Corriere della Sera - La Lettura
Il superpoema di Dioniso alla stagione finale
L’ultimo volume dell’opera di Nonno di Panopoli, lunga come «Iliade» e «Odissea» insieme
«Orsù, mentre mi unisco al vostro coro nella vicina isola di Faro,/ ponetemi accanto il multiforme Proteo: che si mostri/ nei suoi cangianti aspetti, poiché io modulo un inno screziato» (I, 13-15): in questi versi di invocazione alle Muse, Nonno di Panopoli (vissuto nel V secolo, ma la sua biografia permane ancora avvolta nel mistero) offre preziose indicazioni sulla sua poetica e sulla concezione delle Dionisiache. Proteo, divinità delle metamorfosi, esprime perfettamente la multiformità dell’opera (con l’espressione «inno screziato», presa a prestito da Pindaro, si indica proprio la «varietà») e le numerose trasformazioni dei personaggi mitologici in essa raccontate. E non solo: rappresenta anche la molteplicità dei generi (poesia bucolica e poesia oracolare, commedia e romanzo, epigramma e poesia innodica convivono con il poema epico) e del lessico (notevole la presenza di neologismi e di nuovi composti).
Strutturate in una complessa architettura (oltre 20 mila versi distribuiti in 48 canti: lo stesso numero di libri che compongono, in totale, Iliade e Odissea), le Dionisiache raccontano la vita di Dioniso: dagli episodi che precedono la sua nascita (soprattutto le vicende del nonno Cadmo) alla spedizione in India e alle numerose guerre (metafora degli scontri per la civilizzazione dell’Oriente barbaro) che gli consentiranno, infine, l’ascesa al cielo per sedere a fianco del padre Zeus.

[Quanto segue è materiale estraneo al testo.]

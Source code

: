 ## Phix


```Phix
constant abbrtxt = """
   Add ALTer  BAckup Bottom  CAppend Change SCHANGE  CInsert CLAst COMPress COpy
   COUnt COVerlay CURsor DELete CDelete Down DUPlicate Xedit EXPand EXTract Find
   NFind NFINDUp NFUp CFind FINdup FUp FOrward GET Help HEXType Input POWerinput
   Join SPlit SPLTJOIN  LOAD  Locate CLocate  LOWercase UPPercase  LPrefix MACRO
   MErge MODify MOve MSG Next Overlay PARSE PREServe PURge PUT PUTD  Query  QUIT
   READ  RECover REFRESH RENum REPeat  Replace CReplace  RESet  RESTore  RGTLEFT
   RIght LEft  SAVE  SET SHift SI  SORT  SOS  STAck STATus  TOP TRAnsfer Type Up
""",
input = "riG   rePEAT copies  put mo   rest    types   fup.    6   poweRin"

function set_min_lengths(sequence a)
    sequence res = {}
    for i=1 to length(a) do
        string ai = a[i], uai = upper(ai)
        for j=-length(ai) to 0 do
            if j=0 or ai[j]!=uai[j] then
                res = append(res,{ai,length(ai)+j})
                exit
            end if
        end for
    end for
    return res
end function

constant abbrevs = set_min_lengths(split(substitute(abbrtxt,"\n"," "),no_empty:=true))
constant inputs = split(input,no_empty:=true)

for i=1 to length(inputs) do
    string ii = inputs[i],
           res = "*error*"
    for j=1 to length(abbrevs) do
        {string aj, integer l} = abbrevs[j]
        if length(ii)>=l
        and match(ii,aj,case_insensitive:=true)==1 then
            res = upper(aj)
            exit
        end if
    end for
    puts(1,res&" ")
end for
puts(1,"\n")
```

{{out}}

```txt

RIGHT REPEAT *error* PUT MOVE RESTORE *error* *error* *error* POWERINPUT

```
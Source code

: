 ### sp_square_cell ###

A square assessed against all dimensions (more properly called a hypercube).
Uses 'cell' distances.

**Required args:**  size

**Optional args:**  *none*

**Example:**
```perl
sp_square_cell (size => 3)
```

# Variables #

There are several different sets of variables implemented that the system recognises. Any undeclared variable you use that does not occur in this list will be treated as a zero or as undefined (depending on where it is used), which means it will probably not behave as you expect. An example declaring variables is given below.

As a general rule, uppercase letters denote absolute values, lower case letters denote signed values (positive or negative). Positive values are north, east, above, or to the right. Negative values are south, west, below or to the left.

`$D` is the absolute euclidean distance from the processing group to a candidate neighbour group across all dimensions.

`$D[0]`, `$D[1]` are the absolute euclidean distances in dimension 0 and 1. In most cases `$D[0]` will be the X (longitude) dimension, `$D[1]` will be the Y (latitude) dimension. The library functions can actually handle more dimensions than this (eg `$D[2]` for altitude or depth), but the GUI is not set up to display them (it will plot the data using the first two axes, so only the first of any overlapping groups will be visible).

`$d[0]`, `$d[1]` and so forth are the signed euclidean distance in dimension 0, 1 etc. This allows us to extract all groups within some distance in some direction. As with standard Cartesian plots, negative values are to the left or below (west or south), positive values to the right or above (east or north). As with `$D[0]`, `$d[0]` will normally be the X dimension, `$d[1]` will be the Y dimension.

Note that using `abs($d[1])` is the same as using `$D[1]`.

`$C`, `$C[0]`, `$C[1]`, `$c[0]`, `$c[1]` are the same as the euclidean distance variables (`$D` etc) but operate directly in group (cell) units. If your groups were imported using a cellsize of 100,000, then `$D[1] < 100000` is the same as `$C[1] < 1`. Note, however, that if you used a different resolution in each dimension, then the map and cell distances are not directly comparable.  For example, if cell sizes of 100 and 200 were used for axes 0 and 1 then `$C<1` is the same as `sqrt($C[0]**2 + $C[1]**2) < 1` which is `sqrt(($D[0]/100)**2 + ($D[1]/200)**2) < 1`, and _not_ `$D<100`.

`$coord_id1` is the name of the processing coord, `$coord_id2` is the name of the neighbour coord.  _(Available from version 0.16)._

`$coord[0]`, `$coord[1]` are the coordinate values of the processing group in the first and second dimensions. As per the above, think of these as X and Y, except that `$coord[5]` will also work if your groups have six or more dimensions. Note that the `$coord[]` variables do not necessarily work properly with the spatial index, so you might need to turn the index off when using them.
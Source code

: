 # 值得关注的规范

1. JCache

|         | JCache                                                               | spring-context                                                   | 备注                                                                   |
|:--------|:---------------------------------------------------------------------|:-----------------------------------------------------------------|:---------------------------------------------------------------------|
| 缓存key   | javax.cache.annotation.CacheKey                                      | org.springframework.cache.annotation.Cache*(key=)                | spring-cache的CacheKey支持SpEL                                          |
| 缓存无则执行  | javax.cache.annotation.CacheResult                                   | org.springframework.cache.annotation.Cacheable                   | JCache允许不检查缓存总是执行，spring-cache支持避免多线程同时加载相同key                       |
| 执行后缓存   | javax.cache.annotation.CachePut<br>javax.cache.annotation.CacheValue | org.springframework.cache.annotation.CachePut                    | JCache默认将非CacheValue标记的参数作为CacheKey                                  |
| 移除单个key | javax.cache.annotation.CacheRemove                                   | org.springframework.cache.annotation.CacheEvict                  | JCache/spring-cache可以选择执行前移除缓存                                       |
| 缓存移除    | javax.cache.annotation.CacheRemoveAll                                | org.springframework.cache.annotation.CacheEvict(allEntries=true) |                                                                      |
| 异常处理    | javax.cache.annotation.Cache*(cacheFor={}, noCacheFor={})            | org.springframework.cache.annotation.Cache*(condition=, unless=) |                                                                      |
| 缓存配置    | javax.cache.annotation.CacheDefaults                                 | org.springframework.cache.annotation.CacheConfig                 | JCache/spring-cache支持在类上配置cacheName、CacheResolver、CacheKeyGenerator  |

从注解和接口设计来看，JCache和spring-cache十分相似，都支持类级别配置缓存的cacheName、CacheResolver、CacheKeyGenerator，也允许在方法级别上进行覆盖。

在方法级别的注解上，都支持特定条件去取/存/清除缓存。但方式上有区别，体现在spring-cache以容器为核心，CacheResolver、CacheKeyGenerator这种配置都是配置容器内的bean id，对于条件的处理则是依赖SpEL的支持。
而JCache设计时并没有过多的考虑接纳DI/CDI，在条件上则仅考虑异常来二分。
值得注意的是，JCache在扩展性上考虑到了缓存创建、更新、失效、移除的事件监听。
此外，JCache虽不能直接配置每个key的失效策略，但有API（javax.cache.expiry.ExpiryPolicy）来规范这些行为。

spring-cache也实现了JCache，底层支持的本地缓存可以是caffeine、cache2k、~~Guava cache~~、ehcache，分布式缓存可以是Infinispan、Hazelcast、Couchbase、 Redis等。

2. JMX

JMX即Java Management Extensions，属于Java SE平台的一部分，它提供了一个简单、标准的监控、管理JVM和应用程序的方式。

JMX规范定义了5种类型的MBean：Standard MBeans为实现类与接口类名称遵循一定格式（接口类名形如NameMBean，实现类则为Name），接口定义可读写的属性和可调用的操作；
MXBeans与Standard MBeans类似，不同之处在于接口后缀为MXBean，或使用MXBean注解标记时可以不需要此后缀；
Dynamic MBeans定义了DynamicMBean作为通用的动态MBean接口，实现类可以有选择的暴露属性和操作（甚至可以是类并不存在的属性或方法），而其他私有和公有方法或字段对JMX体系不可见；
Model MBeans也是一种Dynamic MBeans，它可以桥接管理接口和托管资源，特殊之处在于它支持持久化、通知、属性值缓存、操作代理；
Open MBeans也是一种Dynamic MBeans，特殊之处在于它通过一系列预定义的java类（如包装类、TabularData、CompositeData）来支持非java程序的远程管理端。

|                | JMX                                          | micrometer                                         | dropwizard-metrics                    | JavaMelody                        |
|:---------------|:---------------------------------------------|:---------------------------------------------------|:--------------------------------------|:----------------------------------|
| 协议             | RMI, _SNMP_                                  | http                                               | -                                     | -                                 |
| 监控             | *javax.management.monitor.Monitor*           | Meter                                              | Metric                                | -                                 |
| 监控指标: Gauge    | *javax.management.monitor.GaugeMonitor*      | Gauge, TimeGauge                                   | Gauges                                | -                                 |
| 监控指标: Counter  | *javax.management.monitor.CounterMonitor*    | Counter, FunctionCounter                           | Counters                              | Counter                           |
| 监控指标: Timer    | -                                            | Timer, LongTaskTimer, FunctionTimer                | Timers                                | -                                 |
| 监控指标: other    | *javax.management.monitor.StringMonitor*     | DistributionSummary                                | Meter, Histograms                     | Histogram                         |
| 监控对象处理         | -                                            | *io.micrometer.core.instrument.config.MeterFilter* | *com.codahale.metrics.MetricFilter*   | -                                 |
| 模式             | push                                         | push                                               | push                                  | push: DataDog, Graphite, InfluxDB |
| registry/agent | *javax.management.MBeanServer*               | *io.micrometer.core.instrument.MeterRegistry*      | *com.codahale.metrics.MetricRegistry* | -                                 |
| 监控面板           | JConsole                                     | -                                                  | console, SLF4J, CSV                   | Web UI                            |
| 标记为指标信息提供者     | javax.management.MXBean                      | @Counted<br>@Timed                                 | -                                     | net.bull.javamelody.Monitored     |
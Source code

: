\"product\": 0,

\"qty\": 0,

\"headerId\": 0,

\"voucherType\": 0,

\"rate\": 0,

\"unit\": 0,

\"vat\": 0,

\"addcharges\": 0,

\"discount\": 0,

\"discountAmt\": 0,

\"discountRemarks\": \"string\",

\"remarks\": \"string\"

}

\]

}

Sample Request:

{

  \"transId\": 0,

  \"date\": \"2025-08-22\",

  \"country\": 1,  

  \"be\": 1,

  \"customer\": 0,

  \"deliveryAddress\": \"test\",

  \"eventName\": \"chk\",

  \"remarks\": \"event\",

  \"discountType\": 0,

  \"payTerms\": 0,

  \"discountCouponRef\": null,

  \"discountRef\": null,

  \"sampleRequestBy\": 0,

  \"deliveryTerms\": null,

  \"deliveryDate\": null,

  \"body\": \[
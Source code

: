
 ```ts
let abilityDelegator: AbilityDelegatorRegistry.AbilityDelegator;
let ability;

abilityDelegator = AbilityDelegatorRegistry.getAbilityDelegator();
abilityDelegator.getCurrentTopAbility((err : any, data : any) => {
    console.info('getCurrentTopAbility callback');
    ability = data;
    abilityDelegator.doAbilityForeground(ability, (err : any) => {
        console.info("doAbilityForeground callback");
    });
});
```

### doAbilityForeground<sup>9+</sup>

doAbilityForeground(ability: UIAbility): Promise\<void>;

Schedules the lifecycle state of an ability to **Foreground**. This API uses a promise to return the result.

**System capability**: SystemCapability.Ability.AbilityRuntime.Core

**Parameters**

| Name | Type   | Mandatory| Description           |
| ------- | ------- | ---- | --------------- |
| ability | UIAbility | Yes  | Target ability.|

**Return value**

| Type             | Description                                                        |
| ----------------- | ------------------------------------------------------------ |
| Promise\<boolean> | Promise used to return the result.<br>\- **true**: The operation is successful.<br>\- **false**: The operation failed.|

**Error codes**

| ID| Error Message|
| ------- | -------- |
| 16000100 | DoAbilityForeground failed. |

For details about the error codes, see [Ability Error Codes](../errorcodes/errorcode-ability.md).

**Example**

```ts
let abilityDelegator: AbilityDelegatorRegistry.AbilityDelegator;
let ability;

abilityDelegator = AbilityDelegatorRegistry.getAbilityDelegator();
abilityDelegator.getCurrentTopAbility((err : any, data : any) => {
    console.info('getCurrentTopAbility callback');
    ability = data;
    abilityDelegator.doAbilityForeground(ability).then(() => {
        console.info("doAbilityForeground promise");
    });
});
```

L’intero poema, con la recente pubblicazione del quarto ed ultimo volume, è ora disponibile nella «Biblioteca Adelphi» (Nonno di Panopoli, Le Dionisiache. IV. Canti 37-48, a cura di Francesco Tissoni). Una godibile traduzione, di Maria Maletta, con un ampio commento (manca però il testo greco a fronte, presente invece nei quattro tomi dell’edizione Bur-Rizzoli) che ha richiesto più di vent’anni di lavoro (1997-2020).
Si tratta di un’immensa enciclopedia di miti, in cui le vicende di Dioniso vengono intrecciate a una serie di lunghe digressioni che, talvolta, finiscono per assumere un valore quasi indipendente dalla storia principale: qui trovano posto altri personaggi e divinità (si pensi a Ermete, Persefone, Poseidone) o diversi eventi storici (i versi in cui si racconta la fondazione di Berito, l’attuale Beirut) o dettagli di alcuni miti non attestati in altre fonti (il caso di Atteone ci pare esemplare).
Nonno, nelle vesti di Proteo, mescola epica omerica e filosofia neoplatonica, paganesimo e cristianesimo, letteratura e immagini (l’ékphrasis, la capacità di descrivere visivamente luoghi e opere d’arte, gioca un ruolo centrale nel poema). Non a caso nel Rinascimento le Dioni
siache ispireranno celebri letterati e artisti (tra cui Poliziano, Paolo Veronese, Giovan Battista Marino).
In un mondo sublunare che impedisce agli esseri umani di percepire l’essenza delle cose, alla fabula (al mythos) viene assegnato un ruolo ambivalente: rendere visibile l’invisibile (attraverso la traduzione in immagini concrete delle conoscenze più astratte), ma anche «velare» la «verità» per proteggerla dai profani e per invitare (chi la desidera) a cercarla.